Robin Sloan
main newsletter
December 2025

Little rooms

December, 1906, Hans Thoma
December, 1906, Hans Thoma

Trespassers!

This edi­tion arrives a bit later than expected; it has been a LONG season of work, during which I was basi­cally smooshed into a smooth paste along with the olives. Now, finally, we’re resting, with can­dles lit, the sound of rain on the roof.

Thanks, as always, for your enthu­si­astic response to my annual gift guide. I hear back from many of the com­pa­nies included, and — I know I keep saying this, but — your pur­chases are mean­ingful and mate­rial to them. Your open­ness helps make inter­esting work — inter­esting lives — possible!
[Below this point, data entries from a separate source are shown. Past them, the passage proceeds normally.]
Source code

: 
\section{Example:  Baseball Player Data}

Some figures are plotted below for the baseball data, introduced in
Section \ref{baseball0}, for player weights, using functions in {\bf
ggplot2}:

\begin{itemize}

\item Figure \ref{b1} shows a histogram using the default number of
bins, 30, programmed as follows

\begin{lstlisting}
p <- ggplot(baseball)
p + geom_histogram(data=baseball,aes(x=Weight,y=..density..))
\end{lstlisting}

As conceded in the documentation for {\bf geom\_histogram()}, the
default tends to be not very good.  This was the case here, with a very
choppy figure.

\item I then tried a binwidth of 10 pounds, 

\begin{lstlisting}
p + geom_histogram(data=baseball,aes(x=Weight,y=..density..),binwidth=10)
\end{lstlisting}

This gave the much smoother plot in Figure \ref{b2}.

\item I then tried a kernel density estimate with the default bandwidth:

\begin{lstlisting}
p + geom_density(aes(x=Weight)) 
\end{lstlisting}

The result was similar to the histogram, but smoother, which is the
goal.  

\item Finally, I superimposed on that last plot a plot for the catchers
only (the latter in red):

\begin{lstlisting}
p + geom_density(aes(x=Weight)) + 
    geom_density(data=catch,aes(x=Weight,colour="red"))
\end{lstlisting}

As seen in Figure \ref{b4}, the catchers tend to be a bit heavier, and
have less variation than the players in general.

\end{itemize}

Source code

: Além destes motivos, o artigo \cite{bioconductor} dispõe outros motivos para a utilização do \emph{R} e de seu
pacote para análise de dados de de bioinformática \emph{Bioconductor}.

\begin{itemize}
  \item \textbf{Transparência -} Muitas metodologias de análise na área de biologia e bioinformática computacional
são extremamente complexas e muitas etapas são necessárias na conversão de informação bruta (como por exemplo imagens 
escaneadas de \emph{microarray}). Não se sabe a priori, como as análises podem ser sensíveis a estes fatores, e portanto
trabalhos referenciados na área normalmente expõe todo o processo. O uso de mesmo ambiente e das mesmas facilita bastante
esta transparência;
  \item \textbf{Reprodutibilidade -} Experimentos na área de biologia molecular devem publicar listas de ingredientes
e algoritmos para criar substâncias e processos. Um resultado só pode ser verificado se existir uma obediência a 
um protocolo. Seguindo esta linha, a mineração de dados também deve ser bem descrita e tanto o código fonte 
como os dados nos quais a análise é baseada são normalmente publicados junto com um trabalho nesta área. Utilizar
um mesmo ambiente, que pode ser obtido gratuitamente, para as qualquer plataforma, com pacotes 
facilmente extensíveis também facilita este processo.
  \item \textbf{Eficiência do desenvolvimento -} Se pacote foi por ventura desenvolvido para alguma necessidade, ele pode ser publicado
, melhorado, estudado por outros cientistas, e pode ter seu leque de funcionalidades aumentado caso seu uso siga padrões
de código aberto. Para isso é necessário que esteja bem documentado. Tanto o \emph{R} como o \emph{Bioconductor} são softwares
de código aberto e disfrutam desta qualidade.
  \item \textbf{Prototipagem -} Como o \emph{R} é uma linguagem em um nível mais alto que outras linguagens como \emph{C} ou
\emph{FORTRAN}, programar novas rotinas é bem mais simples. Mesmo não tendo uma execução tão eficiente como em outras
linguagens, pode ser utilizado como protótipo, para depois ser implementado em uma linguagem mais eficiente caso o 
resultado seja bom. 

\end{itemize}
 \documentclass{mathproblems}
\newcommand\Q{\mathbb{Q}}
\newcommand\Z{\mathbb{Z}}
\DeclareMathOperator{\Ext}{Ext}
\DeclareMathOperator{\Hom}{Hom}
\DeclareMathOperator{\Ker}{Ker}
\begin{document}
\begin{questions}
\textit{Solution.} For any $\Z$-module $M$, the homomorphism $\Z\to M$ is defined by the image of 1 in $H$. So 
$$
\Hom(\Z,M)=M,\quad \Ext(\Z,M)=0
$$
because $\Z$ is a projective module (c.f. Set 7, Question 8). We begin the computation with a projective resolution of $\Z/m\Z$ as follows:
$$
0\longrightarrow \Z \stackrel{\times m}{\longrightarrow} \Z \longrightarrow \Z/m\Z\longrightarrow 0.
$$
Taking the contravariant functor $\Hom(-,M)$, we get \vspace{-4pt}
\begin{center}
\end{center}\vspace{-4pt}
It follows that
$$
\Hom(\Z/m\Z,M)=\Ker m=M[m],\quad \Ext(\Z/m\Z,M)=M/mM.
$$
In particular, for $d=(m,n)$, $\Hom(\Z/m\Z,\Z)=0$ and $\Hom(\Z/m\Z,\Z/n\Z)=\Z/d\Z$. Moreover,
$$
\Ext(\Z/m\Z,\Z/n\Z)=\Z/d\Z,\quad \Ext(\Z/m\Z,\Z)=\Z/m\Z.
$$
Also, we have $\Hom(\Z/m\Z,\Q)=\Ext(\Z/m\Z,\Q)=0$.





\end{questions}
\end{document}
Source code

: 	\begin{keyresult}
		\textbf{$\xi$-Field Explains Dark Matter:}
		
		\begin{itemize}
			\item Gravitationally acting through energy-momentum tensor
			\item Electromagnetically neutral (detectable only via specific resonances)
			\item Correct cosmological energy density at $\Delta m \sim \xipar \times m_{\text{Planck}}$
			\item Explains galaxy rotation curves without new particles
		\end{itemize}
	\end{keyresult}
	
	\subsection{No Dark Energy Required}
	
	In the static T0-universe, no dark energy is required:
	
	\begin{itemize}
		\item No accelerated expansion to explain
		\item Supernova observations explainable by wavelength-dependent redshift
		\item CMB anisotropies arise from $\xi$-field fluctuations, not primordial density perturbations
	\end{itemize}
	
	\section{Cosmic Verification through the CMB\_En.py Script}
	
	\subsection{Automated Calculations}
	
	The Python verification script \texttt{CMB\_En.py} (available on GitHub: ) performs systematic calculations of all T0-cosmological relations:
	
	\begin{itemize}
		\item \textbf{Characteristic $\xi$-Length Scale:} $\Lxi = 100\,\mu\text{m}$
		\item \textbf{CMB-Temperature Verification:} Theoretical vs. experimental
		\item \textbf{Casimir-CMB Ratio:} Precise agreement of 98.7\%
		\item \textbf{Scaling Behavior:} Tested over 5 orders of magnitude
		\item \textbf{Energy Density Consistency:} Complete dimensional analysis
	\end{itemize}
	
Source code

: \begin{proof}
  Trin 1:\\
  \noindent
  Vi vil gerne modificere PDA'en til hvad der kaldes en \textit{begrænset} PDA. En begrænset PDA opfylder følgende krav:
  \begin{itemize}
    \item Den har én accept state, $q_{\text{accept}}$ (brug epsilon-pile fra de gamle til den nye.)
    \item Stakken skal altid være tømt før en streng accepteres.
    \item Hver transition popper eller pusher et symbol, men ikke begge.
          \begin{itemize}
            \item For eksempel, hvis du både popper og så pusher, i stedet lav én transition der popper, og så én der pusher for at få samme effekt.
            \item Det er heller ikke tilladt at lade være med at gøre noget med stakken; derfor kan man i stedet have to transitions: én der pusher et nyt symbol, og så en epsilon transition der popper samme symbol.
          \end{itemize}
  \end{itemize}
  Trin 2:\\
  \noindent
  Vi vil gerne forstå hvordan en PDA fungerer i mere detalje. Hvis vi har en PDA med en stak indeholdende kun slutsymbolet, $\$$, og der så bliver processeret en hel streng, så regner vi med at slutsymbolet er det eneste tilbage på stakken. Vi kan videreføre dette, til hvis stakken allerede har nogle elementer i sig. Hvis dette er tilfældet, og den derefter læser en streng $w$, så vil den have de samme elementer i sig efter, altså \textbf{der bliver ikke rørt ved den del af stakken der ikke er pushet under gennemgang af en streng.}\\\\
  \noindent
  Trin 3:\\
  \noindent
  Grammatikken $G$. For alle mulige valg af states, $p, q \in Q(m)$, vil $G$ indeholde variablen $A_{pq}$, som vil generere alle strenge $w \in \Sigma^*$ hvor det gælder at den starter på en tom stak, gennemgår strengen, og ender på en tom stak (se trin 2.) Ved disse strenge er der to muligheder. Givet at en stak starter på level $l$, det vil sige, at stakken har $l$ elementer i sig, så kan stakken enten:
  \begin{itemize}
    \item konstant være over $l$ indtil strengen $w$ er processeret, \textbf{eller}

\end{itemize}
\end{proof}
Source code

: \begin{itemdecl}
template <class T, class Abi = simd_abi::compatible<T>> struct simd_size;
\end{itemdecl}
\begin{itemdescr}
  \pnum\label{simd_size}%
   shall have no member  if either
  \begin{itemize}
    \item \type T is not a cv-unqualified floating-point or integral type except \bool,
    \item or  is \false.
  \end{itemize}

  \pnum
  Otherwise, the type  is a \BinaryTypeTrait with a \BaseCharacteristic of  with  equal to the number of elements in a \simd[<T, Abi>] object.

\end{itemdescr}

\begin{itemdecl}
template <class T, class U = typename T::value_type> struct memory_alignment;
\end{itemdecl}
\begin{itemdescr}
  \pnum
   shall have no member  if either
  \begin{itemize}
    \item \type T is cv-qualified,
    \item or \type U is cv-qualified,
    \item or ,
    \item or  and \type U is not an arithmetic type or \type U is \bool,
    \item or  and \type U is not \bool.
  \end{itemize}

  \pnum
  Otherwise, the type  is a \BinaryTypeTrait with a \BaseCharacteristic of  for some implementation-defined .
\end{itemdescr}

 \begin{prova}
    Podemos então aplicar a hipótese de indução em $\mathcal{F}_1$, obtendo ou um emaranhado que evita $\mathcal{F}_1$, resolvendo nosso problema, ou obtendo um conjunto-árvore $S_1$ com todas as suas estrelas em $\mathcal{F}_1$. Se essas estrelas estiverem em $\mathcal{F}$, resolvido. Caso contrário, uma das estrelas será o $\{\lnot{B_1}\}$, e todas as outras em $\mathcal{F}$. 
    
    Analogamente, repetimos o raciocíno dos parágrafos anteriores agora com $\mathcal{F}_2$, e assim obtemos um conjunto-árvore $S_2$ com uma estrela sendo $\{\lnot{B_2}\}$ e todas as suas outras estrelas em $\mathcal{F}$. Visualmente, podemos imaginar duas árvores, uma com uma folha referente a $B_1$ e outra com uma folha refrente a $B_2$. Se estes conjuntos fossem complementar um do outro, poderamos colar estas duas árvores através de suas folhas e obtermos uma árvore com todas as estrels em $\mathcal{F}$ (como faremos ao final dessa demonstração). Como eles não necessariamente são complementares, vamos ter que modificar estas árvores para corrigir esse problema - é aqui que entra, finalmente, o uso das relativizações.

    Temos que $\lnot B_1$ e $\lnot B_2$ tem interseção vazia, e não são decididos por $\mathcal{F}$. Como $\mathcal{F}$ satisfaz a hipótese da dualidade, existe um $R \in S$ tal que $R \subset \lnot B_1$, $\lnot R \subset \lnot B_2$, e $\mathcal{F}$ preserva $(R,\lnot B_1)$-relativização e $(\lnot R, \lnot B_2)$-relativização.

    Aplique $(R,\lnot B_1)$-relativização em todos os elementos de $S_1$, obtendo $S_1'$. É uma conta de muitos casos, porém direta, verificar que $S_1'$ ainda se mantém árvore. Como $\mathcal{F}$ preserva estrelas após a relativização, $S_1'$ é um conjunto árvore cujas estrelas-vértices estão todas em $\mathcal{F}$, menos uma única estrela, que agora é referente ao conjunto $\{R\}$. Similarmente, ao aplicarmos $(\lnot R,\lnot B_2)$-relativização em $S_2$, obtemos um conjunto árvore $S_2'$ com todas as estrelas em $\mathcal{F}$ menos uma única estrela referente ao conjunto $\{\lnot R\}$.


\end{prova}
I’m Robin Sloan, a fiction writer with wide-ranging interests, which I capture here in my newsletter. This is an archived edition, originally transmitted in December 2025. You can sign up to receive future editions using the form at the bottom of the page.

As usual, this newsletter has a few dis­tinct parts. Here’s what’s ahead:

This year, I will NOT per­form a live reading of Sir Gawain and the Green Knight on New Year’s Day. The reason is simple: I’m too pooped!

Remember, you can always read it your­self, even aloud: the allit­er­a­tive tongue-twisters will bring a smile to your face. Simon Armitage’s trans­la­tion is the one to get. Viewers of last year’s per­formance will recall that Marie Borroff’s trans­la­tion sort of did us dirty … it was very dif­fi­cult to per­form, and I might, in some sense, still be recovering. Next time around, we’ll return to Simon’s warm embrace.

Little rooms

Artist's room in Karlsruhe, 1859, Hans Thoma
Artist's room in Karlsruhe, 1859, Hans Thoma

I loved Jack White’s speech accepting the induc­tion of The White Stripes into the Rock and Roll Hall of Fame. You might find it at first a bit rote, but I encourage you to watch the whole thing, because it evolves into a pow­erful state­ment about artistic pro­duc­tion. Jack honors, above all, the people who endure the misses to find the hits:

I myself have been in a lot of bands you’ve prob­ably never heard of, but for some reason people espe­cially con­nected with this one two-piece duo project that I was in called The White Stripes.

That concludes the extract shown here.